#### Activity:
Where a line of the records contains the word "CommentTok", show that line.

----------------

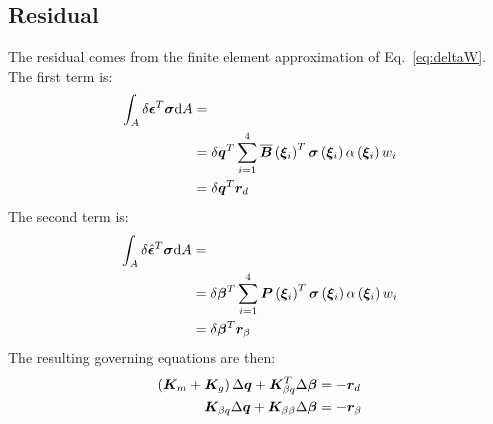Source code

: \subsection{Residual}
The residual comes from the finite element approximation of Eq.~\ref{eq:deltaW}. \\
The first term is:
\begin{equation}
\begin{split}
\int_A \delta{\bm{\epsilon}}^T \bm{\sigma} \text{d}A & = \\
& = \delta \bm{q}^T \sum_{i=1}^{4} \overline{\bm{B}}\left(  \bm{ \xi }_{ i }  \right)^T  \bm{\sigma}\left(  \bm{ \xi }_{ i }  \right)  \alpha \left(  \bm{ \xi }_{ i }  \right)  w_i \\
& = \delta \bm{q}^T \bm{r}_{d}
\end{split}
\end{equation}
The second term is:
\begin{equation}
\begin{split}
\int_A \delta \hat{\bm{\epsilon}}^T \bm{\sigma} \text{d}A & = \\
& = \delta \bm{\beta}^T \sum_{i=1}^{4} \bm{P}\left(  \bm{ \xi }_{ i }  \right)^T  \bm{\sigma}\left(  \bm{ \xi }_{ i }  \right)  \alpha \left(  \bm{ \xi }_{ i }  \right)  w_i \\
& = \delta \bm{\beta}^T \bm{r}_{\beta}
\end{split}
\end{equation}
The resulting governing equations are then:
\begin{subequations}
\begin{align}
\left(  \bm{K}_m + \bm{K}_g  \right) \Delta \bm{q} + \bm{K}_{\beta q} ^ T \Delta \bm{\beta} & = - \bm{r}_{d} \\
\bm{K}_{\beta q}  \Delta \bm{q} + \bm{K}_{\beta \beta}  \Delta \bm{\beta} & = - \bm{r}_{\beta}
\end{align}
\end{subequations}
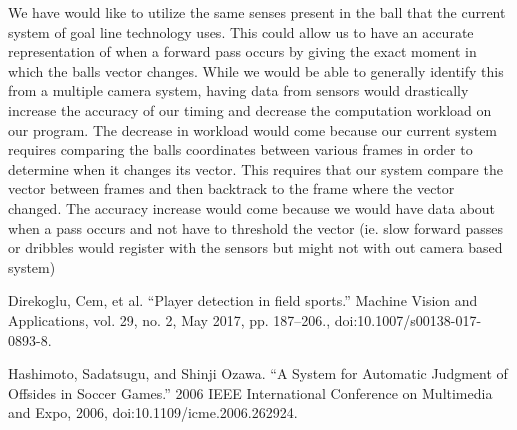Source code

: \documentclass[letterpaper, 10 pt, conference]{ieeeconf}  %
\begin{document}
We have would like to utilize the same senses present in the ball that the current system of goal line technology uses. This could allow us to have an accurate representation of when a forward pass occurs by giving the exact moment in which the balls vector changes. While we would be able to generally identify this from a multiple camera system, having data from sensors would drastically increase the accuracy of our timing and decrease the computation workload on our program. The decrease in workload would come because our current system requires comparing the balls coordinates between various frames in order to determine when it changes its vector. This requires that our system compare the vector between frames and then backtrack to the frame where the vector changed. The accuracy increase would come because we would have data about when a pass occurs and not have to threshold the vector (ie. slow forward passes or dribbles would register with the sensors but might not with out camera based system) 



\addtolength{\textheight}{-12cm}   %


\begin{thebibliography}{99}

 Direkoglu, Cem, et al. “Player detection in field sports.” Machine Vision and 
Applications, vol. 29, no. 2, May 2017, pp. 187–206., doi:10.1007/s00138-017-0893-8.

Hashimoto, Sadatsugu, and Shinji Ozawa. “A System for Automatic Judgment of 
Offsides in Soccer Games.” 2006 IEEE International Conference on Multimedia and Expo, 2006, doi:10.1109/icme.2006.262924.


\end{thebibliography}
\end{document}
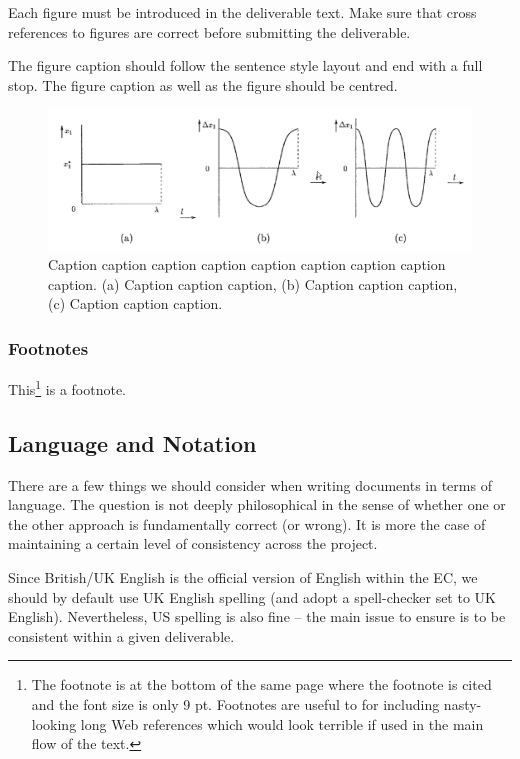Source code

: Each figure must be introduced in the deliverable text. Make sure that cross references to figures are correct before submitting the deliverable.

The figure caption should follow the sentence style layout and end with a full stop. The figure caption as well as the figure should be centred.

\begin{figure}[htb]
	\centering
	\includegraphics[width=.89\linewidth]{graphics/figure}
	\caption{Caption caption caption caption caption caption caption caption caption. (a) Caption caption caption, (b) Caption caption caption, (c) Caption caption caption.}
	\label{fig:figure}
\end{figure}

\subsubsection{Footnotes}
\label{sec:footnotes}

This\footnote{The footnote is at the bottom of the same page where the footnote is cited and the font size is only 9 pt. Footnotes are useful to for including nasty-looking long Web references which would look terrible if used in the main flow of the text.} is a footnote.

\subsection{Language and Notation}
\label{sec:language-and_notation}

There are a few things we should consider when writing documents in terms of language. The question is not deeply philosophical in the sense of whether one or the other approach is fundamentally correct (or wrong). It is more the case of maintaining a certain level of consistency across the project.

Since British/UK English is the official version of English within the EC, we should by default use UK English spelling (and adopt a spell-checker set to UK English). Nevertheless, US spelling is also fine – the main issue to ensure is to be consistent within a given deliverable.

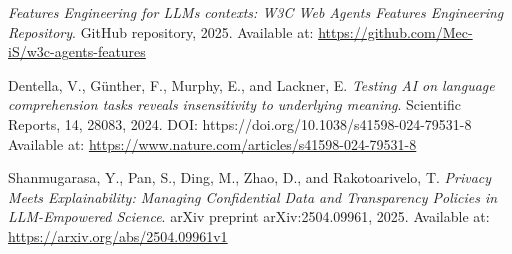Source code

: \documentclass[11pt,a4paper]{article}
\begin{document}
\begin{thebibliography}{9}
		\textit{Features Engineering for LLMs contexts: W3C Web Agents Features Engineering Repository}.
		GitHub repository, 2025.
		Available at: \url{https://github.com/Mec-iS/w3c-agents-features}

		Dentella, V., Günther, F., Murphy, E., and Lackner, E.
		\textit{Testing AI on language comprehension tasks reveals insensitivity to underlying meaning}.
		Scientific Reports, 14, 28083, 2024.
		DOI: https://doi.org/10.1038/s41598-024-79531-8
		Available at: \url{https://www.nature.com/articles/s41598-024-79531-8}

		Shanmugarasa, Y., Pan, S., Ding, M., Zhao, D., and Rakotoarivelo, T.
		\textit{Privacy Meets Explainability: Managing Confidential Data and Transparency Policies in LLM-Empowered Science}.
		arXiv preprint arXiv:2504.09961, 2025.
		Available at: \url{https://arxiv.org/abs/2504.09961v1}

	\end{thebibliography}
	
\end{document}

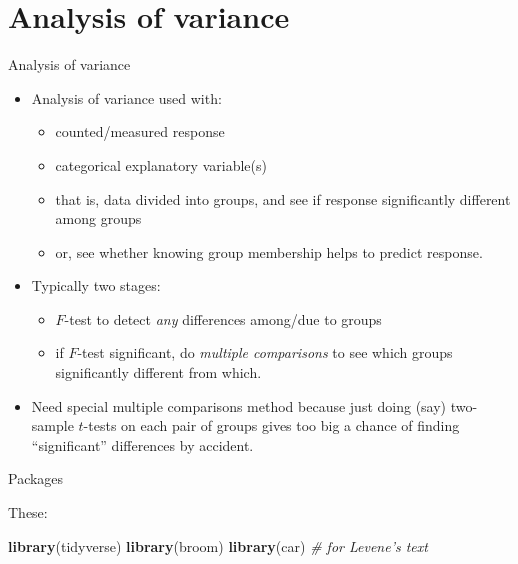 \documentclass[ignorenonframetext,]{beamer}
\newenvironment{Shaded}{\begin{snugshade}}{\end{snugshade}}
\newcommand{\CommentTok}[1]{\textcolor[rgb]{0.56,0.35,0.01}{\textit{#1}}}
\newcommand{\KeywordTok}[1]{\textcolor[rgb]{0.13,0.29,0.53}{\textbf{#1}}}
\newcommand{\NormalTok}[1]{#1}
\begin{document}
\hypertarget{analysis-of-variance}{%
\section{Analysis of variance}\label{analysis-of-variance}}

\begin{frame}{Analysis of variance}
\protect\hypertarget{analysis-of-variance-1}{}

\begin{itemize}
\item
  Analysis of variance used with:

  \begin{itemize}
  \item
    counted/measured response
  \item
    categorical explanatory variable(s)
  \item
    that is, data divided into groups, and see if response significantly
    different among groups
  \item
    or, see whether knowing group membership helps to predict response.
  \end{itemize}
\item
  Typically two stages:

  \begin{itemize}
  \item
    \(F\)-test to detect \emph{any} differences among/due to groups
  \item
    if \(F\)-test significant, do \emph{multiple comparisons} to see
    which groups significantly different from which.
  \end{itemize}
\item
  Need special multiple comparisons method because just doing (say)
  two-sample \(t\)-tests on each pair of groups gives too big a chance
  of finding ``significant'' differences by accident.
\end{itemize}

\end{frame}

\begin{frame}[fragile]{Packages}
\protect\hypertarget{packages-2}{}

These:

\begin{Shaded}
\begin{Highlighting}[]
\KeywordTok{library}\NormalTok{(tidyverse)}
\KeywordTok{library}\NormalTok{(broom)}
\KeywordTok{library}\NormalTok{(car) }\CommentTok{# for Levene's text}
\end{Highlighting}
\end{Shaded}

\end{frame}
\end{document}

----------------

#### Output for this exercise:
\newcommand{\CommentTok}[1]{\textcolor[rgb]{0.56,0.35,0.01}{\textit{#1}}}
\KeywordTok{library}\NormalTok{(car) }\CommentTok{# for Levene's text}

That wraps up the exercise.